May merriment pervade your darkest days and keep you warm through the cold, friends, the days of black branches and the nights of bitter ice (spiritual or physical, and quite often both).

May the universe heap blessings on your heads and fill your nights with lamp-like stars and starry lamps.

And yes, one day I will dedicate an exhibition to festivals of lights. I just need to finish this eggnog first...

*Unless you live in Australia, like a large percentage of my family. But the metaphor holds. Or at least we can pretend it holds, because it's the f!@&ing holidays and you should be nice to me.

Tuesday, December 18, 2012

Museum Musings: Some Sentimental Claptrap

It's been an emotionally overwhelming week. "Fraught" is a good word. There's been a lot of horrible, senseless death, and I have been weeping over that, and the things we don't and can't talk about, about the fear and the anger and the frenzy, and gun control, already, and mental health and equations of masculinity with violence, and all of the dark, brutal, important, necessary conversations we need to be having, and and and. And I'm not going to use this blog as a platform to talk about those things. That's not what it's for.

I am going to use this blog to talk about the experience of joy in the face of tragedy and horror. That is what it's for.

There's this thing that happens to me when shit gets really dark. I want very much to make a point of sharing reminders that the world is not inherently and absolutely a bitter pit of suffering precisely at the moments when it most feels like maybe that's exactly what it is. I start to write about kindness, and beauty, and love. And I always hesitate. My vision gets blurry. And the smog before my eyes coalesces into words whose letters manage to convey withering, belittling scorn in the very essence of their italics. They say something like fuck that namby-pamby nicey-nice touchy-feely New Age sentimental claptrap.

I get embarrassed. (I blush easily.) My ears go hot. I wonder what kind of searing, screaming privilege enables me to think that I have any right to talk about how life is very nice really when there are millions of people suffering in ways I can't even imagine. I feel like a clueless idiot who has no idea how the world really works.

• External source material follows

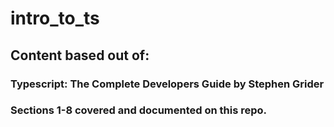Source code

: # intro_to_ts

## Content based out of:

### Typescript: The Complete Developers Guide by Stephen Grider

### Sections 1-8 covered and documented on this repo.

And then I post that shit anyway, because fuck that noise. 

Friday, December 14, 2012

Museum Musings: Novel Snippets

This morning's work on my ongoing novel, A Fool For God, a book about the delicate balance between doubt and faith in the experience of wonder. I woke up thinking about the astonishing painter Remedios Varo, with whom Lilya has an as-yet-undetermined connection. I'm not sure yet how I feel about threading Varo into my book this way - she was a very real, very important woman and I don't want to steal her life. Maybe I can justify it as having a Borgesian moment -- maybe. I'm not including any of Varo's paintings in this post, firstly because none of them are out of copyright and secondly because I don't want to give away the references, but you should check out her brilliant, beautiful, wild paintings here and trust me that the photos I am using convey, at least some of the spirit or aura of her way of seeing the world.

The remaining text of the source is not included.